# Requirement:
Exactly as they appear below, repeat the lines from the one with "- StateMachine becomes" through the one with "1. **Async/Sync Boundary", and no others.

[Stored data entries]
--- START ---
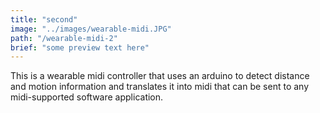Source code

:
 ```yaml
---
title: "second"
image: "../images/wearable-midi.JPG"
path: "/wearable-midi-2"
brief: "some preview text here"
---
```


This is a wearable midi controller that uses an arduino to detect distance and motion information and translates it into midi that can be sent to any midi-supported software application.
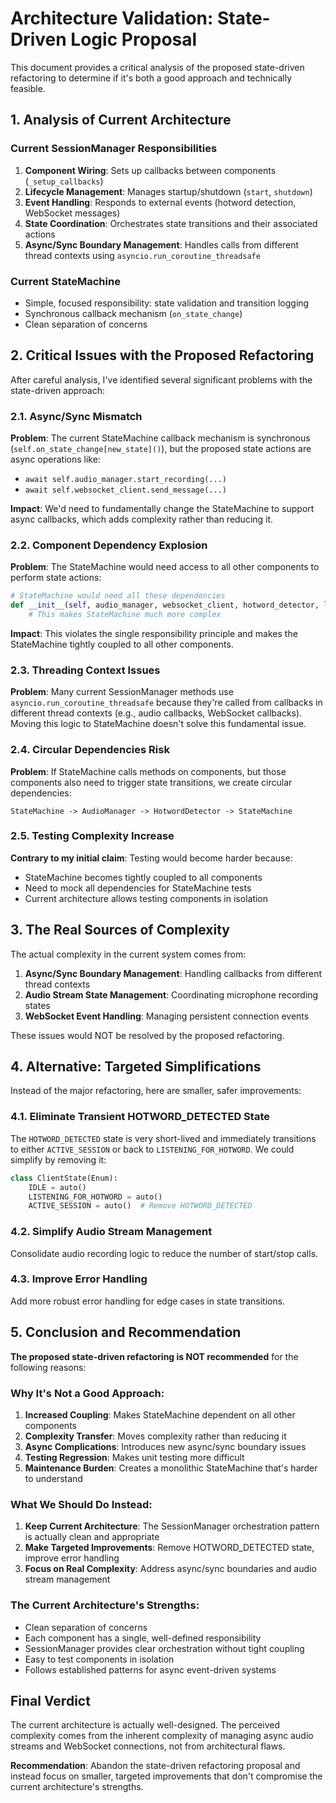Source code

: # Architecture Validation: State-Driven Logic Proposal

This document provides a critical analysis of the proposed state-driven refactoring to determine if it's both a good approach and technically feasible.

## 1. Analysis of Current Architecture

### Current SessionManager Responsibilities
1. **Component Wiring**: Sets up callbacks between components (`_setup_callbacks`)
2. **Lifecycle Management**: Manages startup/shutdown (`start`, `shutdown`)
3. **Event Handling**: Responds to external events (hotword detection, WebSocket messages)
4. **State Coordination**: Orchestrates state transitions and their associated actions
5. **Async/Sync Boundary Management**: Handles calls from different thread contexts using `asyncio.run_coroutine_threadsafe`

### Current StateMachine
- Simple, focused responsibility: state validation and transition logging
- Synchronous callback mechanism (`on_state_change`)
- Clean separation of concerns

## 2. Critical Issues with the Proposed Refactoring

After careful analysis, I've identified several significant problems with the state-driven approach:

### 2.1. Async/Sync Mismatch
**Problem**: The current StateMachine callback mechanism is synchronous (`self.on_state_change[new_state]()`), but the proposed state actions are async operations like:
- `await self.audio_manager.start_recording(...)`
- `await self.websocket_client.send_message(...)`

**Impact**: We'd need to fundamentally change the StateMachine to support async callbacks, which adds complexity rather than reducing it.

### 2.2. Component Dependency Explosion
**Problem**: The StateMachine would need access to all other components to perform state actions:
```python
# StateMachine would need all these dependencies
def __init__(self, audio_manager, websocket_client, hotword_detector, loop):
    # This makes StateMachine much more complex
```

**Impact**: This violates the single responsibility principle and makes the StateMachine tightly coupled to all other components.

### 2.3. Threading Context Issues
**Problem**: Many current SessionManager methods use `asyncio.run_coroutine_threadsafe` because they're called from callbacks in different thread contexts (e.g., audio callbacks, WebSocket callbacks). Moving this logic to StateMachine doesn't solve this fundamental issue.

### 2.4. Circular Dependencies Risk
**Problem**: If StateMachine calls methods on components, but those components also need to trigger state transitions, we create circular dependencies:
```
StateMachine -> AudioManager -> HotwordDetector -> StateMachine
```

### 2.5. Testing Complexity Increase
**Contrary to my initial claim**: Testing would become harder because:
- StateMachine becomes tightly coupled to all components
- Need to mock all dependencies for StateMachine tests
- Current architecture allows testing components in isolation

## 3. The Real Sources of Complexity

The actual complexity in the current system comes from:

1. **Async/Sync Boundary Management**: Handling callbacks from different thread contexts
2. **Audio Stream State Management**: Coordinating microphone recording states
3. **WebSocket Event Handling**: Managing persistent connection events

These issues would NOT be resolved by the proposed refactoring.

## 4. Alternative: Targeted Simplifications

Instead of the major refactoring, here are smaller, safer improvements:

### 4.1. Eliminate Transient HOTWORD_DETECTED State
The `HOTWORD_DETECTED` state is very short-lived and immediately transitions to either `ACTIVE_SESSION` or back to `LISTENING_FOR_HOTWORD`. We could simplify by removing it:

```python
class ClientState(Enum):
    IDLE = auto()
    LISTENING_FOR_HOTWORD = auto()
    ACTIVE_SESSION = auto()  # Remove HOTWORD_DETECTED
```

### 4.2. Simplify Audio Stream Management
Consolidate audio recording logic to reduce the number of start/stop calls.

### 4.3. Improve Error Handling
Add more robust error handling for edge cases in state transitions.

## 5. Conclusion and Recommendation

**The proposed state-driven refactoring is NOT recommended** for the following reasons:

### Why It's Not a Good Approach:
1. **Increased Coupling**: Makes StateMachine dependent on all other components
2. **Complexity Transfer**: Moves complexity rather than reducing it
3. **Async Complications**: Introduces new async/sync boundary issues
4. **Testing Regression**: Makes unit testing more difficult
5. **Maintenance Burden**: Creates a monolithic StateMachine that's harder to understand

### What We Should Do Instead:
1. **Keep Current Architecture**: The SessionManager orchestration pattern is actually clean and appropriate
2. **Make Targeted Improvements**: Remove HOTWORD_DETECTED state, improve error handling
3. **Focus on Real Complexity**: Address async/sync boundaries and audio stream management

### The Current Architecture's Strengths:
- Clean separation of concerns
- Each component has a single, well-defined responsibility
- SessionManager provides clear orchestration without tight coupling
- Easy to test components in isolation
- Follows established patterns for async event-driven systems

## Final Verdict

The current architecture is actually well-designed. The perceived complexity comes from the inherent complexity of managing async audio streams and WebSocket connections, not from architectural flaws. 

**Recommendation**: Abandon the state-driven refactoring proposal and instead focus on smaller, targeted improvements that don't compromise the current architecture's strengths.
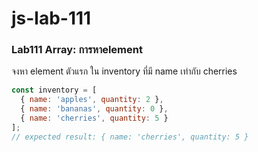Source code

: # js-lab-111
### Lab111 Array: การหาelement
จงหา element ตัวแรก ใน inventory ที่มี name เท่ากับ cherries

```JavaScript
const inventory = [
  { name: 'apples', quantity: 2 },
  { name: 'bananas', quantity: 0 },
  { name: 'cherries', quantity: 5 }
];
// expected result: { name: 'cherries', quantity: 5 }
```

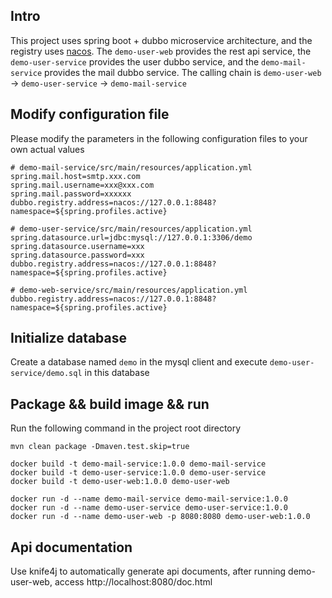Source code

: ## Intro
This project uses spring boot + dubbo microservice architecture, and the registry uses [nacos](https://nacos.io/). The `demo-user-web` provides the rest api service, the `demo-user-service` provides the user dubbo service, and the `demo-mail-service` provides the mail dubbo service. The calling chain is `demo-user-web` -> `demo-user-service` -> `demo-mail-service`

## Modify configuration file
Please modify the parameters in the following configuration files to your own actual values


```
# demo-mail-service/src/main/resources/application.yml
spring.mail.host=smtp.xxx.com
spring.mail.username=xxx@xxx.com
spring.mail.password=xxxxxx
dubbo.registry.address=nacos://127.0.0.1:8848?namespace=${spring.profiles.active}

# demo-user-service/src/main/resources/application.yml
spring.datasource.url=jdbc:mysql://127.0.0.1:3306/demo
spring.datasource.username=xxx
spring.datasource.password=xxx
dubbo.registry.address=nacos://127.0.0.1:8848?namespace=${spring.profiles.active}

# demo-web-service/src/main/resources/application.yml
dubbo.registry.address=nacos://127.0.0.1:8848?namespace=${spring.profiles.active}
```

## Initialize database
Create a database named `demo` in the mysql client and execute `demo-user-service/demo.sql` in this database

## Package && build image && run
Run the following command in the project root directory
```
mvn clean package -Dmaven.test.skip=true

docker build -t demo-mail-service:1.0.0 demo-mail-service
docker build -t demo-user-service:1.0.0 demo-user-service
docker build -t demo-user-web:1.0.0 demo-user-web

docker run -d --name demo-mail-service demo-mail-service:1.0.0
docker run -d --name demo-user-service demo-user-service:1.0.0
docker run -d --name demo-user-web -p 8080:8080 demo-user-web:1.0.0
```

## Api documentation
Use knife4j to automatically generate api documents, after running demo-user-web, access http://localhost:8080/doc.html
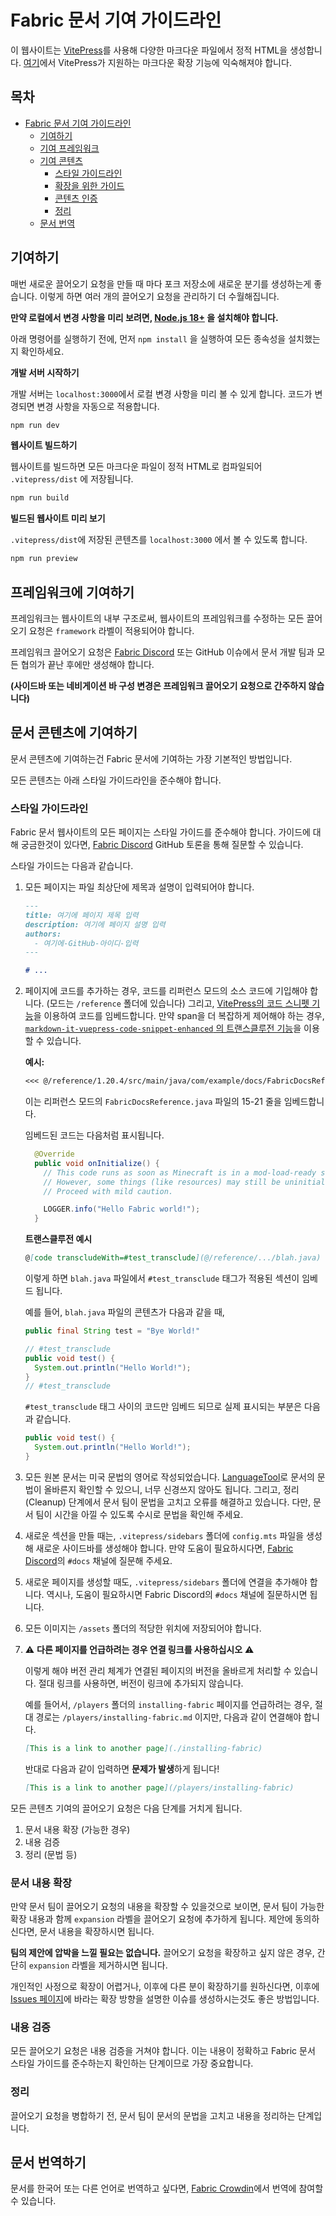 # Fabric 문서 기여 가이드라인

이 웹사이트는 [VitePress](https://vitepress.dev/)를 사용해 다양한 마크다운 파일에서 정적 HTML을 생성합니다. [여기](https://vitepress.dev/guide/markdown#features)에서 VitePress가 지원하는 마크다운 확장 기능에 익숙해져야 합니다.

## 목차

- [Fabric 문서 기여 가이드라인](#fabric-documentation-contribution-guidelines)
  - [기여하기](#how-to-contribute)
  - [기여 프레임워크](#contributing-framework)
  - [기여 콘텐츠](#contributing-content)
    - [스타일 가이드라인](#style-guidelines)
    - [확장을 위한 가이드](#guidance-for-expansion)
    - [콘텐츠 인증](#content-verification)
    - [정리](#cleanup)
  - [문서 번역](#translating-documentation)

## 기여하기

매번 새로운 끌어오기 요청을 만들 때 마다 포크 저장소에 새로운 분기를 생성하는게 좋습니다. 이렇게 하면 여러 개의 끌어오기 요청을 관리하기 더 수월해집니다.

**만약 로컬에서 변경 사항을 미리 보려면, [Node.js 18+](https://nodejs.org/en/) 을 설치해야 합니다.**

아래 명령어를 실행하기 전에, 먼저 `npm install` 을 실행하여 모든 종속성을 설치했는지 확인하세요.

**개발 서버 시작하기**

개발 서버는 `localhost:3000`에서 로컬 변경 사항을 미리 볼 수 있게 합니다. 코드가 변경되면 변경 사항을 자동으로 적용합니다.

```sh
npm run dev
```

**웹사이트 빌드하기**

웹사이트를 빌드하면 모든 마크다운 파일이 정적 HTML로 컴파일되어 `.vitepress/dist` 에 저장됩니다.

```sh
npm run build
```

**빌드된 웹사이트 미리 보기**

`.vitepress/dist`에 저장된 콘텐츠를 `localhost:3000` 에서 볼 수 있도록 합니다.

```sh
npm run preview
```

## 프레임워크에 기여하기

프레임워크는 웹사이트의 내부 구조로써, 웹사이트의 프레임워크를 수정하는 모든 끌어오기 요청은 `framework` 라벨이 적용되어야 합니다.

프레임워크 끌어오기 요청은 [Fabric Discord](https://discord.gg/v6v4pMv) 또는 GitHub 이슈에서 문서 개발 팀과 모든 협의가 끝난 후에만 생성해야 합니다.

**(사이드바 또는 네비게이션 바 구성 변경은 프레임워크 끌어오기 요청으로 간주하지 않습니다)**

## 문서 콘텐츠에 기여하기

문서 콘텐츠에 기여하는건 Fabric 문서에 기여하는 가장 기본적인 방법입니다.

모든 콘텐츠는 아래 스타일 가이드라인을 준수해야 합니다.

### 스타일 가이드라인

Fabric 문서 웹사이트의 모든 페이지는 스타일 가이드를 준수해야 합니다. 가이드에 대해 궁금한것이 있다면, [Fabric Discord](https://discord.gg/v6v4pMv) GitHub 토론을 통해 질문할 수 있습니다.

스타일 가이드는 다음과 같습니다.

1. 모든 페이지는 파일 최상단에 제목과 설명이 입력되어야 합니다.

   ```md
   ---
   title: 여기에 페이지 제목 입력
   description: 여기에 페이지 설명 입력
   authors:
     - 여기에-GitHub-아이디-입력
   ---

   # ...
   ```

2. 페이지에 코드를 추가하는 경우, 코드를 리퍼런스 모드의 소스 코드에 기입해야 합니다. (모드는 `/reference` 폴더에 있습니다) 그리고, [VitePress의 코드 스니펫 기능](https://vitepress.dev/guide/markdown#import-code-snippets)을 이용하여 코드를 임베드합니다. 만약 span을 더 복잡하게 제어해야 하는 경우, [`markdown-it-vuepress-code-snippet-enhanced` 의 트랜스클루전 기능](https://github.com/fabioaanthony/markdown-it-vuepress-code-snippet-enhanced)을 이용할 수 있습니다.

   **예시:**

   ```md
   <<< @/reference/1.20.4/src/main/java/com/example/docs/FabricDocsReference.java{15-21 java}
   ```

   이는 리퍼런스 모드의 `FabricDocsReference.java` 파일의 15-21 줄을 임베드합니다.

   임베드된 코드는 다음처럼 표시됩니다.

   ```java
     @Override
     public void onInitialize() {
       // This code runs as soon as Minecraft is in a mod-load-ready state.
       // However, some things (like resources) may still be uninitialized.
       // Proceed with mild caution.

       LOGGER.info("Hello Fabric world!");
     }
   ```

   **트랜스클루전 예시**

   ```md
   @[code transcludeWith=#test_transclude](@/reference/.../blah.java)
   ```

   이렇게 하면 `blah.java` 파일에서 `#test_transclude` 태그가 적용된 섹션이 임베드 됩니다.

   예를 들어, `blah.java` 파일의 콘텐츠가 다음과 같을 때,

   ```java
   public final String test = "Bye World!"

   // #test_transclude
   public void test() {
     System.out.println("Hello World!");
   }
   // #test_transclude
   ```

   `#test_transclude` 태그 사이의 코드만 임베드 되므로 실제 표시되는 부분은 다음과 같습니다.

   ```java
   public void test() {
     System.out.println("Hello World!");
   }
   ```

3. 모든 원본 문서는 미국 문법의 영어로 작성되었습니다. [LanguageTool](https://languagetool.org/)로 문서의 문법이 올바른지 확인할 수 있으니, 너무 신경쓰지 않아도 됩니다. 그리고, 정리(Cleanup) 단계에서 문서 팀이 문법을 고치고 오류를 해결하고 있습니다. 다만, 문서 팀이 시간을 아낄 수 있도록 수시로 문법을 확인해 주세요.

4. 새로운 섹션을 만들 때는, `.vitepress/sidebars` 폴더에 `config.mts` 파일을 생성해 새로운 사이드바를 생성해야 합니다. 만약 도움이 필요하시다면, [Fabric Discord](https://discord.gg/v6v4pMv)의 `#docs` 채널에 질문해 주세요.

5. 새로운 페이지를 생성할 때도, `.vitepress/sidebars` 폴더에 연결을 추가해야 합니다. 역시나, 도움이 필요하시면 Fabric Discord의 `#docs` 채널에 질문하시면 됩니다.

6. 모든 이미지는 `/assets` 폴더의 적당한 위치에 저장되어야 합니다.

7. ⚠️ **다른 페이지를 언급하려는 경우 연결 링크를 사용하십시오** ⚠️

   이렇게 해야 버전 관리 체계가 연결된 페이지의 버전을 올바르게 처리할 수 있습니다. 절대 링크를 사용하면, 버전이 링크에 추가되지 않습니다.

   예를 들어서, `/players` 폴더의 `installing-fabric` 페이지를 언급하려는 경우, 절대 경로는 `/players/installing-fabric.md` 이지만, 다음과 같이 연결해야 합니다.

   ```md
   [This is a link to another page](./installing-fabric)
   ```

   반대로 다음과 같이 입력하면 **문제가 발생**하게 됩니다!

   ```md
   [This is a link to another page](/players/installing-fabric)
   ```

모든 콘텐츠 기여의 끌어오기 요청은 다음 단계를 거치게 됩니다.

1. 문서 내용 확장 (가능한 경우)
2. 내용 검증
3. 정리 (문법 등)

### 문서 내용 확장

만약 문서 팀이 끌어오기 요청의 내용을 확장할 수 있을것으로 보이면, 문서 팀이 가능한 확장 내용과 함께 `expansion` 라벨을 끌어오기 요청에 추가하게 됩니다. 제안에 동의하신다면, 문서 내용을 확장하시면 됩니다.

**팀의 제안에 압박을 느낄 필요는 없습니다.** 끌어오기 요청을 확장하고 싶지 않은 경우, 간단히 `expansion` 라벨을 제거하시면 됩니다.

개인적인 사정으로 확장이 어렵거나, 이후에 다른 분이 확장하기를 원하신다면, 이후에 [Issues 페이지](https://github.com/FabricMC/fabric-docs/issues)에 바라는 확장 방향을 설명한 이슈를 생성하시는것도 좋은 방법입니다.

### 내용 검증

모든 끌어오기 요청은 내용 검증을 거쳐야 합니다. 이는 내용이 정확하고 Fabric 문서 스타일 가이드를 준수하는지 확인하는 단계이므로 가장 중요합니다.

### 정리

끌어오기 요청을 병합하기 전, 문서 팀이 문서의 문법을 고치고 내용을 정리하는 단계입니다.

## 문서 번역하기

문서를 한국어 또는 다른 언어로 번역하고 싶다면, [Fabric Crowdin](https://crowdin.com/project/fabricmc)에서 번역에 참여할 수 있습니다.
--- END ---
# Worked solution:
- StateMachine becomes tightly coupled to all components
- Need to mock all dependencies for StateMachine tests
- Current architecture allows testing components in isolation

## 3. The Real Sources of Complexity

The actual complexity in the current system comes from:

1. **Async/Sync Boundary Management**: Handling callbacks from different thread contexts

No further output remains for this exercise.